Well, Bright Universe fans, the time has come. The third book, Some Faraway Place, is here, and it is time to prepare for the emotional hangover that is to come from Rose’s story and the trilogy coming to an end.
The author is director, writer, storyteller, and phenomenal playlist creator Lauren Shippen. She is a writer and director on the current hit podcast Bridgewater and previously worked on the podcasts Surviving Hawkins, Passenger List, The Bright Sessions, The AM Archives, and The College Tapes. Nerds & Beyond was fortunate enough to get an advanced reader copy through NetGalley to review. So, let’s dreamdive in, shall we?
This book was written in a truly unique way that helped separate each character’s narrative of what was going on. Without the writing style Shippen used, it would have been easy to get lost and not know whose thoughts or descriptions you were reading. The way it was presented, you got to hear about the same situations and how each character perceived them differently. Shippen used the formats of an online chat group for Atypicals — with a familiar handle making an appearance, journaling, letter writing, and AO3 text chat.
*Spoilers beyond this point*
“Rose Atkinson’s mother can see the future. Her father can move things he doesn’t touch. Her brother Aaron can read minds. And Rose, well, she makes a mean spaghetti Bolognese.”
Rose Atkinson is a typical 19-year-old teenager who loves rollerblading and everything that involves cooking and dreams about becoming a chef. But at home, all she wants is to fit in with her family, who are Atypical. That means they have abilities — like mind reading, telekinesis, and premonitions — and she doesn’t. After a rollerblading accident that lands her in the emergency room, she passes out in the ER with the bonus of meeting a cute girl. Another time, she is in the kitchen talking to her mother; she starts to feel light-headed and passes out. She shrugs it off as narcolepsy. But it is not until she enters her brother Aaron’s dream and he remembers that they figure out Rose is also Atypical. That’s right; Rose gets her dream to be Atypical like the rest of her family. But is it all she thought it would be?

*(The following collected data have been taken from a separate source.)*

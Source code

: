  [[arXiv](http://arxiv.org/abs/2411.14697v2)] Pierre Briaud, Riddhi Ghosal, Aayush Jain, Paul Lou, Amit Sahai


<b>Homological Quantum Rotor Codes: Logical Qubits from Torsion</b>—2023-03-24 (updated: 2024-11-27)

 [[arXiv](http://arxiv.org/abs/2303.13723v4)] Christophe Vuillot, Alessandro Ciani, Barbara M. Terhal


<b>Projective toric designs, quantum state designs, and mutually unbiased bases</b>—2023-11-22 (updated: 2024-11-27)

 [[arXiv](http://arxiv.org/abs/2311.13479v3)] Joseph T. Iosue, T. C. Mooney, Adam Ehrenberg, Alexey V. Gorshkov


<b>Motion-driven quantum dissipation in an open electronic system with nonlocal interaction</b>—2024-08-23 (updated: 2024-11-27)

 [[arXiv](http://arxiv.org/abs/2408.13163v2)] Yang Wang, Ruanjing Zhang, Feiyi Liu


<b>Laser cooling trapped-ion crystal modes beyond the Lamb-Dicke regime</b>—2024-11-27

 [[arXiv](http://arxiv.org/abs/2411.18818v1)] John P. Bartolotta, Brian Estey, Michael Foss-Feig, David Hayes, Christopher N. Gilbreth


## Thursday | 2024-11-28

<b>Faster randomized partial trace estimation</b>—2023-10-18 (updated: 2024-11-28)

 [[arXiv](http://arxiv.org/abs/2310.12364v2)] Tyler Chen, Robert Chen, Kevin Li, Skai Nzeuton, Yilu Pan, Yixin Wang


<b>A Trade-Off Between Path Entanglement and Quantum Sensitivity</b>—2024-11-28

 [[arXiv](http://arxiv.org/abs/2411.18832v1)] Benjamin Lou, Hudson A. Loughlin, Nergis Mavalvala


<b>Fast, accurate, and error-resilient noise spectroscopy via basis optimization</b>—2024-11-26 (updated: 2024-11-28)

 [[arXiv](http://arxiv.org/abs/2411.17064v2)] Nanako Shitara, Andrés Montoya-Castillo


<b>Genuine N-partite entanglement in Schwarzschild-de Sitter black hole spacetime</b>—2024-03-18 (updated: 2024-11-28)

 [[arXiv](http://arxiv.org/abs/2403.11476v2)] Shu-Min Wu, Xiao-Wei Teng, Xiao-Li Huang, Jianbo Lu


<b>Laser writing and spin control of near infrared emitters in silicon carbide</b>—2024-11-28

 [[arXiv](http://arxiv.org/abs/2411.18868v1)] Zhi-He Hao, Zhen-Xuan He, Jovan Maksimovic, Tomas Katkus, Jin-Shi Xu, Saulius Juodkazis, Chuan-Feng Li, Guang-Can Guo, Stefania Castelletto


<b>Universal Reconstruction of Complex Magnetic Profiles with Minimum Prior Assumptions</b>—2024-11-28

After her initial visit to The AM, she learns more about the Atypical world thanks to someone she recognizes on her discharge day. She recalls seeing his face in a window during a dream she was in, so she approaches him. You’ll never guess who is back in the picture? Damien! They meet for coffee, and Damien answers Rose’s questions when it comes to being Atypical, other Atypicals, and about The AM. Some of those answers send her on a journey where she meets some other familiar Bright Sessions faces.

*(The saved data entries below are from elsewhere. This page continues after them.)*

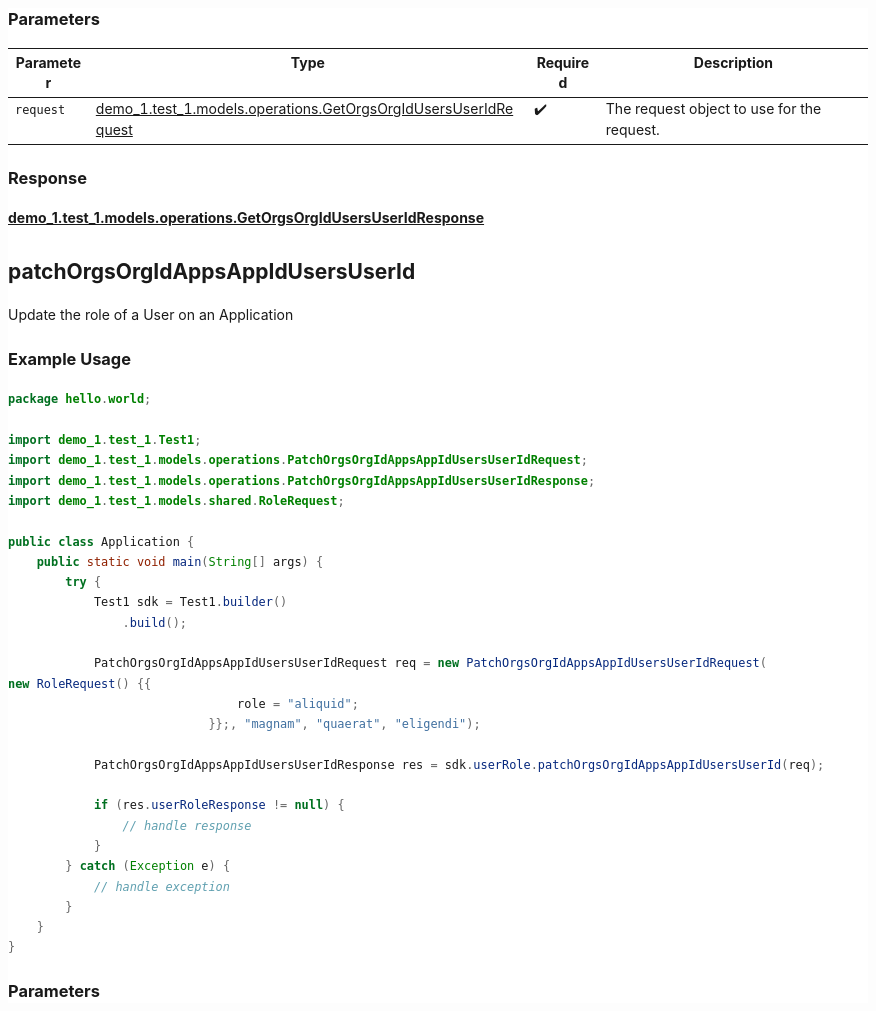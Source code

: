 ### Parameters

| Parameter                                                                                                                   | Type                                                                                                                        | Required                                                                                                                    | Description                                                                                                                 |
| --------------------------------------------------------------------------------------------------------------------------- | --------------------------------------------------------------------------------------------------------------------------- | --------------------------------------------------------------------------------------------------------------------------- | --------------------------------------------------------------------------------------------------------------------------- |
| `request`                                                                                                                   | [demo_1.test_1.models.operations.GetOrgsOrgIdUsersUserIdRequest](../../models/operations/GetOrgsOrgIdUsersUserIdRequest.md) | :heavy_check_mark:                                                                                                          | The request object to use for the request.                                                                                  |


### Response

**[demo_1.test_1.models.operations.GetOrgsOrgIdUsersUserIdResponse](../../models/operations/GetOrgsOrgIdUsersUserIdResponse.md)**


## patchOrgsOrgIdAppsAppIdUsersUserId

Update the role of a User on an Application

### Example Usage

```java
package hello.world;

import demo_1.test_1.Test1;
import demo_1.test_1.models.operations.PatchOrgsOrgIdAppsAppIdUsersUserIdRequest;
import demo_1.test_1.models.operations.PatchOrgsOrgIdAppsAppIdUsersUserIdResponse;
import demo_1.test_1.models.shared.RoleRequest;

public class Application {
    public static void main(String[] args) {
        try {
            Test1 sdk = Test1.builder()
                .build();

            PatchOrgsOrgIdAppsAppIdUsersUserIdRequest req = new PatchOrgsOrgIdAppsAppIdUsersUserIdRequest(                new RoleRequest() {{
                                role = "aliquid";
                            }};, "magnam", "quaerat", "eligendi");            

            PatchOrgsOrgIdAppsAppIdUsersUserIdResponse res = sdk.userRole.patchOrgsOrgIdAppsAppIdUsersUserId(req);

            if (res.userRoleResponse != null) {
                // handle response
            }
        } catch (Exception e) {
            // handle exception
        }
    }
}
```

### Parameters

Speaking of familiar faces, for those who think Rose’s name sounds familiar, that is because this is not the first time we have meet her. Rose was a secondary character in The Bright Session podcast during a few episodes, the most memorable being the musical episode, episode 50 – seriously, go check it out; the whole cast and Shippen sing beautifully.
In that journey, Rose doesn’t always make the right choices. Rose violates Emily’s privacy and dreamdives into her dreams and uses the information she learns to be the girlfriend Emily deserves, the same as her brother’s dreams. Despite the fact that multiple people warned her, Rose also spends a lot more time with Damien creating a special bond that is meaningful for them both. Ultimately, the more time she spends diving into dreams, the more she wants to devote to sleep than being awake. But Rose feels the pull to keep going back in the dream world where she can control the landscape and her surroundings, ignoring her problems. Like a drug, she’s addicted to it.
Some Faraway Place is a character-driven novel full of emotions. This book had me crying and wanting to reach in and hug Rose and even Damien. Just wait until you get to his final two letters. Just thinking about them gets me choked up. Not to mention the intimate moment she shared with her dad in the dream world, which was beautiful. An honest conversation between father and daughter where Rose apologizes for not being there and her father says, “Don’t be sorry. Just promise me that you won’t dream your life away,” pulls at your heartstrings and showcases the powerful emotions that Shippen’s words inflict on readers.
While it was bittersweet to be reading the final book in the trilogy, it was for sure worth the wait to see everyone’s stories come full circle. Like Shippen’s previous novels, I found it difficult to put down as I got sucked into Rose’s world. Before reading this book, I highly recommend reading the previous two, The Infinite Noise (check out our review) and A Neon Darkness (check out our review), as there are many mentions of things that took place during those timelines that the book took place and would cause someone who hasn’t read them be lost. I enjoyed that the cover art for all three novels was done by the same person, Victo Ngai, and that the font style remained the same, tying them together nicely.